Saturday, December 22, 2007

Hargate Forest near Tunbridge Wells

On 20 December I walked in the frost in Hargate Forest south east of Tunbridge Wells. It is an extensive area of pine, broad-leaved wood and heath with some valley mires, streams and a gill. Well worth a visit at any time of year and free access as it belongs to the Woodland Trust.

The top picture is of a place called 'Butterfly Corner' as grizzled and dingy skippers are found here (in warmer weather).

The moss is blunt-leaved bog moss (Sphagnum palustre), very distinctive in winter due to its dark antheridia like the central boss of a flower. It is one of commonest bog-mosses in the Weald, but less and less of the wet woodland habitat it likes.

Friday, December 21, 2007

Midwinter in Brede High Wood, East Sussex

A fitting celebration of Midwinter's Day was a walk round Brede High Wood with two friends and a dog. It remains very cold and there was deep frost everywhere.

As in the carol there was plenty of holly and ivy and, at one place, we saw "the running of the deer" as half a dozen wine-grey fallow fled through the coppice. In some places there had been much turning over of the brown, fallen leaves and we thought this must have been wild boar looking for acorns where the ground was not hard frozen.

Yesterday the final document was signed and the northern part of the High Wood transferred from Southern Water to The Woodland Trust, a move that should secure a well-managed future.

Over the centuries the wood has been used to fuel the iron furnaces and gunpowder mills; it has been divided up into farms; turned into a reservoir catchment area and planted for commercial forestry. Now it will be managed as a public amenity and for its wildlife - a new career, though there is no going back to the original wildwood, especially as we are not at all sure what this was actually like.

Managing for conservation is an anthropocentric activity and there is tension between the aesthetic and the scientific approaches. It is all far less simple that the commercial and economic imperatives that determined the way in which woods like this were used in the past.

Thursday, December 20, 2007

Frost on the sheep pasture

For the last week we have had heavier, deeper frosts than, it seems, for a long time and the idea that we will be having generally mild winters looks a bit shaky. The picture above is of the fields east of Sedlescombe church.

Here in Sussex this cold is brought on an easterly breeze from mainland Europe and it does make for some beautifully crisp walking days.

Today I was in Hargate Forest near Tunbridge Wells and the clear, cold air was exhilarating. Somehow I always think that these cold spells are good for invertebrates, but if there is an abundance next year I might simply be ascribing it to the wrong cause.

Tuesday, December 18, 2007

Holly cow!

This evening as the frost drew in again, there was a crashing and snapping in the hedge on the west of the garden. It was one of the bullocks in the next door field pushing through the hazel and thorn to browse on our green holly leaves.

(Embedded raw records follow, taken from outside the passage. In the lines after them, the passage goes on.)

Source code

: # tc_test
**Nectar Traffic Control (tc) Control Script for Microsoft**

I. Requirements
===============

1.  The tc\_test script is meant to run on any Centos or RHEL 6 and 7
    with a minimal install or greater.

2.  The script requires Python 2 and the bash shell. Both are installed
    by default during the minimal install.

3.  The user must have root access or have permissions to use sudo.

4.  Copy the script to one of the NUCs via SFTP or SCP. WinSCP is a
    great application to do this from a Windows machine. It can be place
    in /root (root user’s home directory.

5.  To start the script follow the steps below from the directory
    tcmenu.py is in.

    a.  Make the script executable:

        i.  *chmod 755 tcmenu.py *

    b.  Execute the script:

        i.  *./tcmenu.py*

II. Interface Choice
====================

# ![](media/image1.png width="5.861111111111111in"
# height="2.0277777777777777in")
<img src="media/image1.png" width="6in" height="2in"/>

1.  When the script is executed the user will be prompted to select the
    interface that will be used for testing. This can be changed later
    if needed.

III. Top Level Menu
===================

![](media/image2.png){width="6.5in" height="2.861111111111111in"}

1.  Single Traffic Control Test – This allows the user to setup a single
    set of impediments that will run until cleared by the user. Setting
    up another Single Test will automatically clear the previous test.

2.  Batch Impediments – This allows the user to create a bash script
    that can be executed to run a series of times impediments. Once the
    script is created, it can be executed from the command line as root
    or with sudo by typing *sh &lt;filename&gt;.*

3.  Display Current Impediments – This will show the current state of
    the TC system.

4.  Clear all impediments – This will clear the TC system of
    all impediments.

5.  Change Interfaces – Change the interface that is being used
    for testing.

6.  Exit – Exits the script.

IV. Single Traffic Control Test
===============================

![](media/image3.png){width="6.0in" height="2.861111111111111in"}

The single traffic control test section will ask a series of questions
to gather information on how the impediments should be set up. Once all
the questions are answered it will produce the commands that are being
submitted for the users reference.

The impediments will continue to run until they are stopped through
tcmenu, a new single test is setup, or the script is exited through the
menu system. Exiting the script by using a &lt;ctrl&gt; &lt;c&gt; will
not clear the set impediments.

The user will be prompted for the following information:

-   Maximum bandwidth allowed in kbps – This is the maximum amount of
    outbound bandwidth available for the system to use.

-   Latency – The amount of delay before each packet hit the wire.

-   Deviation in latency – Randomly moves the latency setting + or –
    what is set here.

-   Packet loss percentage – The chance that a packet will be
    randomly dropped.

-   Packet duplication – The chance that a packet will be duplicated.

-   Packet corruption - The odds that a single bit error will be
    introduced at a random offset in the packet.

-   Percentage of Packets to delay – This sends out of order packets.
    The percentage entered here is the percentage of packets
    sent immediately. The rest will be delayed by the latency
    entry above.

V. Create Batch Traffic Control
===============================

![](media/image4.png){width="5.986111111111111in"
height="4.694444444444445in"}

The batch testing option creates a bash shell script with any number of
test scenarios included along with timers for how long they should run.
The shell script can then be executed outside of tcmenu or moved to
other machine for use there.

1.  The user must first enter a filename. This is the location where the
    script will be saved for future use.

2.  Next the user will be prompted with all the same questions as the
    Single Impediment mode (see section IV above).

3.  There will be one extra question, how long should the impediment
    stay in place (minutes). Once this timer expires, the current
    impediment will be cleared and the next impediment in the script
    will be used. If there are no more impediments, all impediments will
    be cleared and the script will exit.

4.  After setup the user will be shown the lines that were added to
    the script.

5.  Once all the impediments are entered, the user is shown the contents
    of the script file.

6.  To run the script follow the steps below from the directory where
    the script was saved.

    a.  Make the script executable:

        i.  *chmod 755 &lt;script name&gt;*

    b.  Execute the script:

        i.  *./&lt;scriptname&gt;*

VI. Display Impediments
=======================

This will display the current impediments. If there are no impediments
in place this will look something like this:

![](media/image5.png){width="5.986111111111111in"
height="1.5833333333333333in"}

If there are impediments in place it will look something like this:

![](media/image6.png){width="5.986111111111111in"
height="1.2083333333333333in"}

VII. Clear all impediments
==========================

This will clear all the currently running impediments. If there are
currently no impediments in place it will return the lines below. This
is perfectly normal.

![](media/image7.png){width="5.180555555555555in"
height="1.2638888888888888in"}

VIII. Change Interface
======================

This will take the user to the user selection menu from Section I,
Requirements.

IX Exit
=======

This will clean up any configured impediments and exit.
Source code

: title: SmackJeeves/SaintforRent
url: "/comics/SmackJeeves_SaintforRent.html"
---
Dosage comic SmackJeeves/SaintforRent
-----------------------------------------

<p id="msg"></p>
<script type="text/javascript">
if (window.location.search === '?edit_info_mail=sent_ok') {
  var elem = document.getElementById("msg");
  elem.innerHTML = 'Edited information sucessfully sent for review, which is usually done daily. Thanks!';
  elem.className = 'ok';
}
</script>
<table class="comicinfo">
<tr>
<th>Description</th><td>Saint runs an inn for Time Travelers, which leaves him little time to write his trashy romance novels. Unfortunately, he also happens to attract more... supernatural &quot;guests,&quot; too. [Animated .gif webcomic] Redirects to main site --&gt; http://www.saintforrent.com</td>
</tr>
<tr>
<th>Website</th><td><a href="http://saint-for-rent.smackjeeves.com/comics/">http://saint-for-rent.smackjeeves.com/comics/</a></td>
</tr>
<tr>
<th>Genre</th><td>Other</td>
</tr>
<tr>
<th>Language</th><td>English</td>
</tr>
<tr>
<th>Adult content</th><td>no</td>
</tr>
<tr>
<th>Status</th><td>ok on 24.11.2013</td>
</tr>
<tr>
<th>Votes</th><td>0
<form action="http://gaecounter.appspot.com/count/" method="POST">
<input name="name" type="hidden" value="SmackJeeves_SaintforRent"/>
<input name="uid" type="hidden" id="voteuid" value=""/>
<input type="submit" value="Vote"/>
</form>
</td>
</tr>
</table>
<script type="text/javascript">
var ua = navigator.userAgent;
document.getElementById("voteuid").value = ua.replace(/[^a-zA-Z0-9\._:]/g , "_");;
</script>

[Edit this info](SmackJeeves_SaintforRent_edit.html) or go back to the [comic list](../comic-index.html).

Holly used to be an important fodder crop and there are still a few remaining wood pastures known as 'hollins' dotted about the British Isles, mainly in the north, though the famous holly tops on Holmestone Beach near the Kent/Sussex border may be a hollin.

George Peterken (1981) in his Woodland Conservation and Management says "Holly was once cultivated as a source of winter feed for livestock". He says further "Since wood pasture was fundamentlally a system for reconciling the existence of trees and grazing animals on the same ground, it is legitimate to regard hedges and hedgerow trees and surrounding pasture fields as a form of wood pasture."

As wood pasture is a UK HAP Priority Habitat I shall never look at our front hedge in the same way again.